A: (ARM) The variation in the processes is quite high at 0.6V, requiring more simulation efforts, so improvements are needed. Today we have separate timing and power closure, which is too slow, so why not one step to achieve both timing and power closure?
A: (TSMC) There are lots of new layout rules for FinFET, so automating the layout process works for things like dummy fill, intelligent Pcells, block level automation. Challenges remain, like: Self heating slows down SPICE simulation times, LDE is not intuitive for layout design and analog layout, gradient densities, fixing EM/IR issues earlier. Early analysis is wanted to prevent closure issues, so we should be embedding prevention into tools.
Q: Where does your IP engineering team spend time?
A: (Cadence) With a higher ratio of physical designers to logic designers on advanced nodes we see more time being spent on: device level placement, device level routing. We really cannot wait until the end to get DRC clean.
Q: What is the learning curve like for an IC design group doing their first FinFET products?
A: (ARM) Modeling and simulation required much learning for us, something like 3-4 months to get a handle on what views our IP group should be creating so that SOC designers can use them. With FinFET we used massive CPU and disk space compared to planar designs.
A: (TSMC) Circuit designers can come up to speed quickly to learn about using the correct number of fins instead of an arbitrary W/L ratio. At 10nm the full coloring is also something totally new.
Q: Why are customers going to advanced nodes?
A: (TSMC) Moore’s Law continues to drive why customers want smaller nodes, PPA with 2x density 40% less power, 40% speed improvements. FinFET brought high current drive, lower leakage, lower voltages. AMS designer always want better matching with FinFET, plus increased Fmax and higher Ft values.
A: (ARM) Voltage scaling stopped at about 28nm, so the newer FinFET helped on lower voltage and standby power. Not all ICs need FinFET.
Q: How to make your life easier for IC design?
A: (AMD) Make the IC routing more productive on P&R, providing interactive routing.
A: (Cadence) Automation to take care of complex rules. Simplify the problems for our designers, with fewer combinations offered.
A: (ARM) The number of views is too high in a FinFET process, plus the CPU and disk usage are still too high. Power and Timing closure should be done together, not separately. Reliability simulations are not adequate yet.

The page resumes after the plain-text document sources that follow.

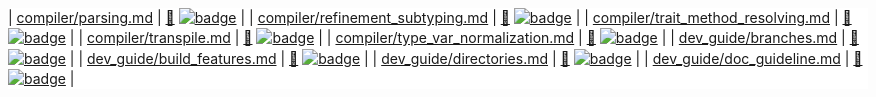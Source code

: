 | [compiler/parsing.md](../EN/compiler/parsing.md) | [📝](../zh_TW/compiler/parsing.md) [![badge](https://img.shields.io/endpoint.svg?url=https%3A%2F%2Fgezf7g7pd5.execute-api.ap-northeast-1.amazonaws.com%2Fdefault%2Fsource_up_to_date%3Fowner%3Derg-lang%26repos%3Derg%26ref%3Dmain%26path%3Ddoc/EN/compiler/parsing.md%26commit_hash%3D51de3c9d5a9074241f55c043b9951b384836b258)](https://gezf7g7pd5.execute-api.ap-northeast-1.amazonaws.com/default/source_up_to_date?owner=erg-lang&repos=erg&ref=main&path=doc/EN/compiler/parsing.md&commit_hash=51de3c9d5a9074241f55c043b9951b384836b258) |
| [compiler/refinement_subtyping.md](../EN/compiler/refinement_subtyping.md) | [📝](../zh_TW/compiler/refinement_subtyping.md) [![badge](https://img.shields.io/endpoint.svg?url=https%3A%2F%2Fgezf7g7pd5.execute-api.ap-northeast-1.amazonaws.com%2Fdefault%2Fsource_up_to_date%3Fowner%3Derg-lang%26repos%3Derg%26ref%3Dmain%26path%3Ddoc/EN/compiler/refinement_subtyping.md%26commit_hash%3D06f8edc9e2c0cee34f6396fd7c64ec834ffb5352)](https://gezf7g7pd5.execute-api.ap-northeast-1.amazonaws.com/default/source_up_to_date?owner=erg-lang&repos=erg&ref=main&path=doc/EN/compiler/refinement_subtyping.md&commit_hash=06f8edc9e2c0cee34f6396fd7c64ec834ffb5352) |
| [compiler/trait_method_resolving.md](../EN/compiler/trait_method_resolving.md) | [📝](../zh_TW/compiler/trait_method_resolving.md) [![badge](https://img.shields.io/endpoint.svg?url=https%3A%2F%2Fgezf7g7pd5.execute-api.ap-northeast-1.amazonaws.com%2Fdefault%2Fsource_up_to_date%3Fowner%3Derg-lang%26repos%3Derg%26ref%3Dmain%26path%3Ddoc/EN/compiler/trait_method_resolving.md%26commit_hash%3D06f8edc9e2c0cee34f6396fd7c64ec834ffb5352)](https://gezf7g7pd5.execute-api.ap-northeast-1.amazonaws.com/default/source_up_to_date?owner=erg-lang&repos=erg&ref=main&path=doc/EN/compiler/trait_method_resolving.md&commit_hash=06f8edc9e2c0cee34f6396fd7c64ec834ffb5352) |
| [compiler/transpile.md](../EN/compiler/transpile.md) | [📝](../zh_TW/compiler/transpile.md) [![badge](https://img.shields.io/endpoint.svg?url=https%3A%2F%2Fgezf7g7pd5.execute-api.ap-northeast-1.amazonaws.com%2Fdefault%2Fsource_up_to_date%3Fowner%3Derg-lang%26repos%3Derg%26ref%3Dmain%26path%3Ddoc/EN/compiler/transpile.md%26commit_hash%3D13f2d31aee9012f60b7a40d4b764921f1419cdfe)](https://gezf7g7pd5.execute-api.ap-northeast-1.amazonaws.com/default/source_up_to_date?owner=erg-lang&repos=erg&ref=main&path=doc/EN/compiler/transpile.md&commit_hash=13f2d31aee9012f60b7a40d4b764921f1419cdfe) |
| [compiler/type_var_normalization.md](../EN/compiler/type_var_normalization.md) | [📝](../zh_TW/compiler/type_var_normalization.md) [![badge](https://img.shields.io/endpoint.svg?url=https%3A%2F%2Fgezf7g7pd5.execute-api.ap-northeast-1.amazonaws.com%2Fdefault%2Fsource_up_to_date%3Fowner%3Derg-lang%26repos%3Derg%26ref%3Dmain%26path%3Ddoc/EN/compiler/type_var_normalization.md%26commit_hash%3Dd15cbbf7b33df0f78a575cff9679d84c36ea3ab1)](https://gezf7g7pd5.execute-api.ap-northeast-1.amazonaws.com/default/source_up_to_date?owner=erg-lang&repos=erg&ref=main&path=doc/EN/compiler/type_var_normalization.md&commit_hash=d15cbbf7b33df0f78a575cff9679d84c36ea3ab1) |
| [dev_guide/branches.md](../EN/dev_guide/branches.md) | [📝](../zh_TW/dev_guide/branches.md) [![badge](https://img.shields.io/endpoint.svg?url=https%3A%2F%2Fgezf7g7pd5.execute-api.ap-northeast-1.amazonaws.com%2Fdefault%2Fsource_up_to_date%3Fowner%3Derg-lang%26repos%3Derg%26ref%3Dmain%26path%3Ddoc/EN/dev_guide/branches.md%26commit_hash%3Dbf5df01d09e42ec8433a628420e096ac55e4d3e4)](https://gezf7g7pd5.execute-api.ap-northeast-1.amazonaws.com/default/source_up_to_date?owner=erg-lang&repos=erg&ref=main&path=doc/EN/dev_guide/branches.md&commit_hash=bf5df01d09e42ec8433a628420e096ac55e4d3e4) |
| [dev_guide/build_features.md](../EN/dev_guide/build_features.md) | [📝](../zh_TW/dev_guide/build_features.md) [![badge](https://img.shields.io/endpoint.svg?url=https%3A%2F%2Fgezf7g7pd5.execute-api.ap-northeast-1.amazonaws.com%2Fdefault%2Fsource_up_to_date%3Fowner%3Derg-lang%26repos%3Derg%26ref%3Dmain%26path%3Ddoc/EN/dev_guide/build_features.md%26commit_hash%3Da4ba6814016f66c32579c53836b10f4abbca8a51)](https://gezf7g7pd5.execute-api.ap-northeast-1.amazonaws.com/default/source_up_to_date?owner=erg-lang&repos=erg&ref=main&path=doc/EN/dev_guide/build_features.md&commit_hash=a4ba6814016f66c32579c53836b10f4abbca8a51) |
| [dev_guide/directories.md](../EN/dev_guide/directories.md) | [📝](../zh_TW/dev_guide/directories.md) [![badge](https://img.shields.io/endpoint.svg?url=https%3A%2F%2Fgezf7g7pd5.execute-api.ap-northeast-1.amazonaws.com%2Fdefault%2Fsource_up_to_date%3Fowner%3Derg-lang%26repos%3Derg%26ref%3Dmain%26path%3Ddoc/EN/dev_guide/directories.md%26commit_hash%3D94185d534afe909d112381b53d60895389d02f95)](https://gezf7g7pd5.execute-api.ap-northeast-1.amazonaws.com/default/source_up_to_date?owner=erg-lang&repos=erg&ref=main&path=doc/EN/dev_guide/directories.md&commit_hash=94185d534afe909d112381b53d60895389d02f95) |
| [dev_guide/doc_guideline.md](../EN/dev_guide/doc_guideline.md) | [📝](../zh_TW/dev_guide/doc_guideline.md) [![badge](https://img.shields.io/endpoint.svg?url=https%3A%2F%2Fgezf7g7pd5.execute-api.ap-northeast-1.amazonaws.com%2Fdefault%2Fsource_up_to_date%3Fowner%3Derg-lang%26repos%3Derg%26ref%3Dmain%26path%3Ddoc/EN/dev_guide/doc_guideline.md%26commit_hash%3Da9d45b743cc655543e0d7f586426499091cead3d)](https://gezf7g7pd5.execute-api.ap-northeast-1.amazonaws.com/default/source_up_to_date?owner=erg-lang&repos=erg&ref=main&path=doc/EN/dev_guide/doc_guideline.md&commit_hash=a9d45b743cc655543e0d7f586426499091cead3d) |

A: (TSMC) Work early with IP and EDA vendors to make the flow efficient, define the methodology and software needed. Achieve accuracy of models to match silicon measurements. The recommended methodology is captured in the reference flow.
Q: (ARM) The bit cell voltages are still too high, what can you do for us?
A: (TSMC) Maybe we need an SRAM panel session to get into that topic.
Q: Is there anything new coming from PDKs?
A: (TSMC) – We’re using Pcells with enough sophistication to be DRC correct (Modgen). The PDK can also have utilities to ensure correctness.
Q: Are there any issues with digital design at advanced nodes?
A: (ARM) We design digital cells with high fan-in now for FinFET, although this requires more MonteCarlo simulations for us.
A: (Cadence) We constrain our designers to preset topologies in order to reduce the workload. We are using the foundry supplied Standard Cells.
Q: What is you favorite advice to our audience of IC designers today?
A: (TSMC) FInFET design requires more physical designers, while your choices for layout become less. Use device generators to get the fastest methodology.
A: (ARM) Economics dictates if FinFET will work for you, so just get ready for some CPU and disk space increases.
A: (Cadence) Work to develop a simple methodology, instead of a complex one.
A: (AMD) Be prepared for Tequila shots, the rules are way complex, stress levels are high.
Of all the DAC panels that I’ve attended in 2016, I have to admit that this one had the best moderator and most lively interchange among the members. It really felt like the questions and answers were not just canned, but very much heartfelt, especially the last answer about FinFET designs requiring more Tequila shots because of the increased challenges.